• _The data_:
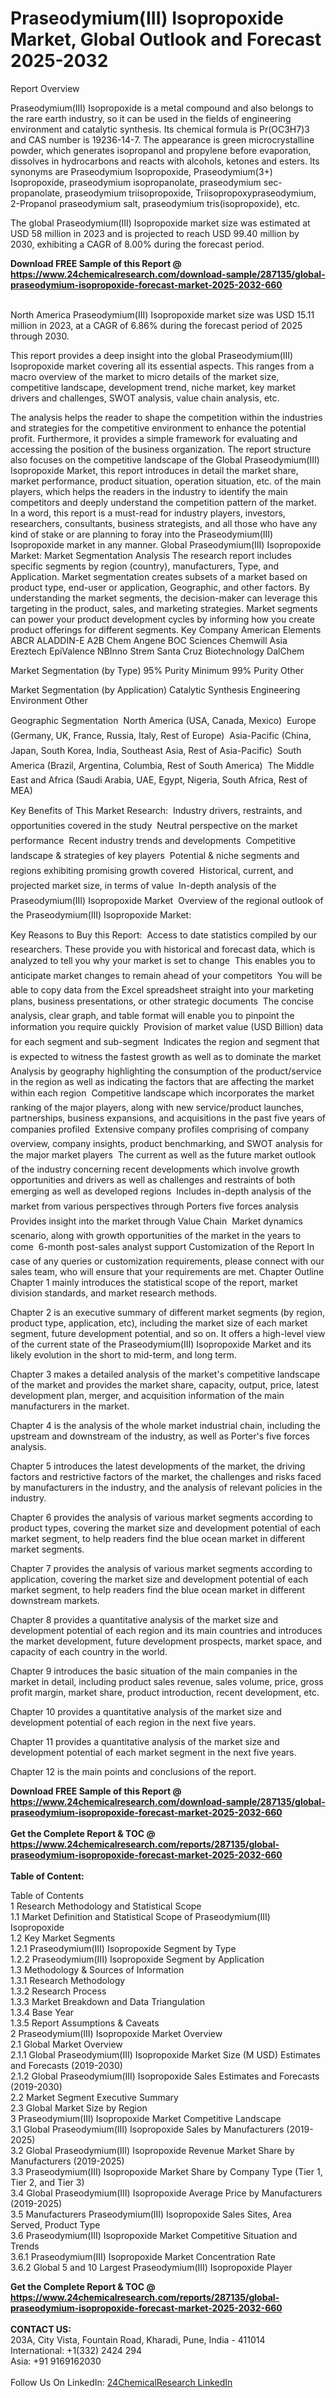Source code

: <h1>Praseodymium(III) Isopropoxide Market, Global Outlook and Forecast 2025-2032</h1><p>Report Overview</p><p>
Praseodymium(III) Isopropoxide is a metal compound and also belongs to the rare earth industry, so it can be used in the fields of engineering environment and catalytic synthesis. Its chemical formula is Pr(OC3H7)3 and CAS number is 19236-14-7. The appearance is green microcrystalline powder, which generates isopropanol and propylene before evaporation, dissolves in hydrocarbons and reacts with alcohols, ketones and esters. Its synonyms are Praseodymium Isopropoxide, Praseodymium(3+) Isopropoxide, praseodymium isopropanolate, praseodymium sec-propanolate, praseodymium triisopropoxide, Triisopropoxypraseodymium, 2-Propanol praseodymium salt, praseodymium tris(isopropoxide), etc.</p><p>
The global Praseodymium(III) Isopropoxide market size was estimated at USD 58 million in 2023 and is projected to reach USD 99.40 million by 2030, exhibiting a CAGR of 8.00% during the forecast period.</p><div><b>Download FREE Sample of this Report @ 
            <a href="https://www.24chemicalresearch.com/download-sample/287135/global-praseodymium-isopropoxide-forecast-market-2025-2032-660">
            https://www.24chemicalresearch.com/download-sample/287135/global-praseodymium-isopropoxide-forecast-market-2025-2032-660</a></b></div><br><p>
North America Praseodymium(III) Isopropoxide market size was USD 15.11 million in 2023, at a CAGR of 6.86% during the forecast period of 2025 through 2030.</p><p>
This report provides a deep insight into the global Praseodymium(III) Isopropoxide market covering all its essential aspects. This ranges from a macro overview of the market to micro details of the market size, competitive landscape, development trend, niche market, key market drivers and challenges, SWOT analysis, value chain analysis, etc.</p><p>
The analysis helps the reader to shape the competition within the industries and strategies for the competitive environment to enhance the potential profit. Furthermore, it provides a simple framework for evaluating and accessing the position of the business organization. The report structure also focuses on the competitive landscape of the Global Praseodymium(III) Isopropoxide Market, this report introduces in detail the market share, market performance, product situation, operation situation, etc. of the main players, which helps the readers in the industry to identify the main competitors and deeply understand the competition pattern of the market.
In a word, this report is a must-read for industry players, investors, researchers, consultants, business strategists, and all those who have any kind of stake or are planning to foray into the Praseodymium(III) Isopropoxide market in any manner.
Global Praseodymium(III) Isopropoxide Market: Market Segmentation Analysis
The research report includes specific segments by region (country), manufacturers, Type, and Application. Market segmentation creates subsets of a market based on product type, end-user or application, Geographic, and other factors. By understanding the market segments, the decision-maker can leverage this targeting in the product, sales, and marketing strategies. Market segments can power your product development cycles by informing how you create product offerings for different segments.
Key Company
American Elements
ABCR
ALADDIN-E
A2B Chem
Angene
BOC Sciences
Chemwill Asia
Ereztech
EpiValence
NBInno
Strem
Santa Cruz Biotechnology
DalChem</p><p>
Market Segmentation (by Type)
95% Purity
Minimum 99% Purity
Other</p><p>
Market Segmentation (by Application)
Catalytic Synthesis
Engineering Environment
Other</p><p>
Geographic Segmentation
 North America (USA, Canada, Mexico)
 Europe (Germany, UK, France, Russia, Italy, Rest of Europe)
 Asia-Pacific (China, Japan, South Korea, India, Southeast Asia, Rest of Asia-Pacific)
 South America (Brazil, Argentina, Columbia, Rest of South America)
 The Middle East and Africa (Saudi Arabia, UAE, Egypt, Nigeria, South Africa, Rest of MEA)</p><p>
Key Benefits of This Market Research:
 Industry drivers, restraints, and opportunities covered in the study
 Neutral perspective on the market performance
 Recent industry trends and developments
 Competitive landscape &amp; strategies of key players
 Potential &amp; niche segments and regions exhibiting promising growth covered
 Historical, current, and projected market size, in terms of value
 In-depth analysis of the Praseodymium(III) Isopropoxide Market
 Overview of the regional outlook of the Praseodymium(III) Isopropoxide Market:</p><p>
Key Reasons to Buy this Report:
 Access to date statistics compiled by our researchers. These provide you with historical and forecast data, which is analyzed to tell you why your market is set to change
 This enables you to anticipate market changes to remain ahead of your competitors
 You will be able to copy data from the Excel spreadsheet straight into your marketing plans, business presentations, or other strategic documents
 The concise analysis, clear graph, and table format will enable you to pinpoint the information you require quickly
 Provision of market value (USD Billion) data for each segment and sub-segment
 Indicates the region and segment that is expected to witness the fastest growth as well as to dominate the market
 Analysis by geography highlighting the consumption of the product/service in the region as well as indicating the factors that are affecting the market within each region
 Competitive landscape which incorporates the market ranking of the major players, along with new service/product launches, partnerships, business expansions, and acquisitions in the past five years of companies profiled
 Extensive company profiles comprising of company overview, company insights, product benchmarking, and SWOT analysis for the major market players
 The current as well as the future market outlook of the industry concerning recent developments which involve growth opportunities and drivers as well as challenges and restraints of both emerging as well as developed regions
 Includes in-depth analysis of the market from various perspectives through Porters five forces analysis
 Provides insight into the market through Value Chain
 Market dynamics scenario, along with growth opportunities of the market in the years to come
 6-month post-sales analyst support
Customization of the Report
In case of any queries or customization requirements, please connect with our sales team, who will ensure that your requirements are met.
Chapter Outline
Chapter 1 mainly introduces the statistical scope of the report, market division standards, and market research methods.</p><p>
Chapter 2 is an executive summary of different market segments (by region, product type, application, etc), including the market size of each market segment, future development potential, and so on. It offers a high-level view of the current state of the Praseodymium(III) Isopropoxide Market and its likely evolution in the short to mid-term, and long term.</p><p>
Chapter 3 makes a detailed analysis of the market's competitive landscape of the market and provides the market share, capacity, output, price, latest development plan, merger, and acquisition information of the main manufacturers in the market.</p><p>
Chapter 4 is the analysis of the whole market industrial chain, including the upstream and downstream of the industry, as well as Porter's five forces analysis.</p><p>
Chapter 5 introduces the latest developments of the market, the driving factors and restrictive factors of the market, the challenges and risks faced by manufacturers in the industry, and the analysis of relevant policies in the industry.</p><p>
Chapter 6 provides the analysis of various market segments according to product types, covering the market size and development potential of each market segment, to help readers find the blue ocean market in different market segments.</p><p>
Chapter 7 provides the analysis of various market segments according to application, covering the market size and development potential of each market segment, to help readers find the blue ocean market in different downstream markets.</p><p>
Chapter 8 provides a quantitative analysis of the market size and development potential of each region and its main countries and introduces the market development, future development prospects, market space, and capacity of each country in the world.</p><p>
Chapter 9 introduces the basic situation of the main companies in the market in detail, including product sales revenue, sales volume, price, gross profit margin, market share, product introduction, recent development, etc.</p><p>
Chapter 10 provides a quantitative analysis of the market size and development potential of each region in the next five years.</p><p>
Chapter 11 provides a quantitative analysis of the market size and development potential of each market segment in the next five years.</p><p>
Chapter 12 is the main points and conclusions of the report.</p><p>
</p><div><b>Download FREE Sample of this Report @ 
            <a href="https://www.24chemicalresearch.com/download-sample/287135/global-praseodymium-isopropoxide-forecast-market-2025-2032-660">
            https://www.24chemicalresearch.com/download-sample/287135/global-praseodymium-isopropoxide-forecast-market-2025-2032-660</a></b></div><br><div><b>Get the Complete Report & TOC @ 
            <a href="https://www.24chemicalresearch.com/reports/287135/global-praseodymium-isopropoxide-forecast-market-2025-2032-660">
            https://www.24chemicalresearch.com/reports/287135/global-praseodymium-isopropoxide-forecast-market-2025-2032-660</a></b></div><br>
            <b>Table of Content:</b><p>Table of Contents<br />
1 Research Methodology and Statistical Scope<br />
1.1 Market Definition and Statistical Scope of Praseodymium(III) Isopropoxide<br />
1.2 Key Market Segments<br />
1.2.1 Praseodymium(III) Isopropoxide Segment by Type<br />
1.2.2 Praseodymium(III) Isopropoxide Segment by Application<br />
1.3 Methodology & Sources of Information<br />
1.3.1 Research Methodology<br />
1.3.2 Research Process<br />
1.3.3 Market Breakdown and Data Triangulation<br />
1.3.4 Base Year<br />
1.3.5 Report Assumptions & Caveats<br />
2 Praseodymium(III) Isopropoxide Market Overview<br />
2.1 Global Market Overview<br />
2.1.1 Global Praseodymium(III) Isopropoxide Market Size (M USD) Estimates and Forecasts (2019-2030)<br />
2.1.2 Global Praseodymium(III) Isopropoxide Sales Estimates and Forecasts (2019-2030)<br />
2.2 Market Segment Executive Summary<br />
2.3 Global Market Size by Region<br />
3 Praseodymium(III) Isopropoxide Market Competitive Landscape<br />
3.1 Global Praseodymium(III) Isopropoxide Sales by Manufacturers (2019-2025)<br />
3.2 Global Praseodymium(III) Isopropoxide Revenue Market Share by Manufacturers (2019-2025)<br />
3.3 Praseodymium(III) Isopropoxide Market Share by Company Type (Tier 1, Tier 2, and Tier 3)<br />
3.4 Global Praseodymium(III) Isopropoxide Average Price by Manufacturers (2019-2025)<br />
3.5 Manufacturers Praseodymium(III) Isopropoxide Sales Sites, Area Served, Product Type<br />
3.6 Praseodymium(III) Isopropoxide Market Competitive Situation and Trends<br />
3.6.1 Praseodymium(III) Isopropoxide Market Concentration Rate<br />
3.6.2 Global 5 and 10 Largest Praseodymium(III) Isopropoxide Player</p><div><b>Get the Complete Report & TOC @ 
            <a href="https://www.24chemicalresearch.com/reports/287135/global-praseodymium-isopropoxide-forecast-market-2025-2032-660">
            https://www.24chemicalresearch.com/reports/287135/global-praseodymium-isopropoxide-forecast-market-2025-2032-660</a></b></div><br><b>CONTACT US:</b><br>
            203A, City Vista, Fountain Road, Kharadi, Pune, India - 411014<br>
            International: +1(332) 2424 294<br>
            Asia: +91 9169162030 <br><br>
            Follow Us On LinkedIn: <a href="https://www.linkedin.com/company/24chemicalresearch/">24ChemicalResearch LinkedIn</a>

• _Your instructions_: Every line above from the line with "(USA, Canada, Mexico)" to the line with "promising growth covered", inclusive, must be returned exactly; no other line belongs in the reply.

• _Response area_:
 North America (USA, Canada, Mexico)
 Europe (Germany, UK, France, Russia, Italy, Rest of Europe)
 Asia-Pacific (China, Japan, South Korea, India, Southeast Asia, Rest of Asia-Pacific)
 South America (Brazil, Argentina, Columbia, Rest of South America)
 The Middle East and Africa (Saudi Arabia, UAE, Egypt, Nigeria, South Africa, Rest of MEA)</p><p>
Key Benefits of This Market Research:
 Industry drivers, restraints, and opportunities covered in the study
 Neutral perspective on the market performance
 Recent industry trends and developments
 Competitive landscape &amp; strategies of key players
 Potential &amp; niche segments and regions exhibiting promising growth covered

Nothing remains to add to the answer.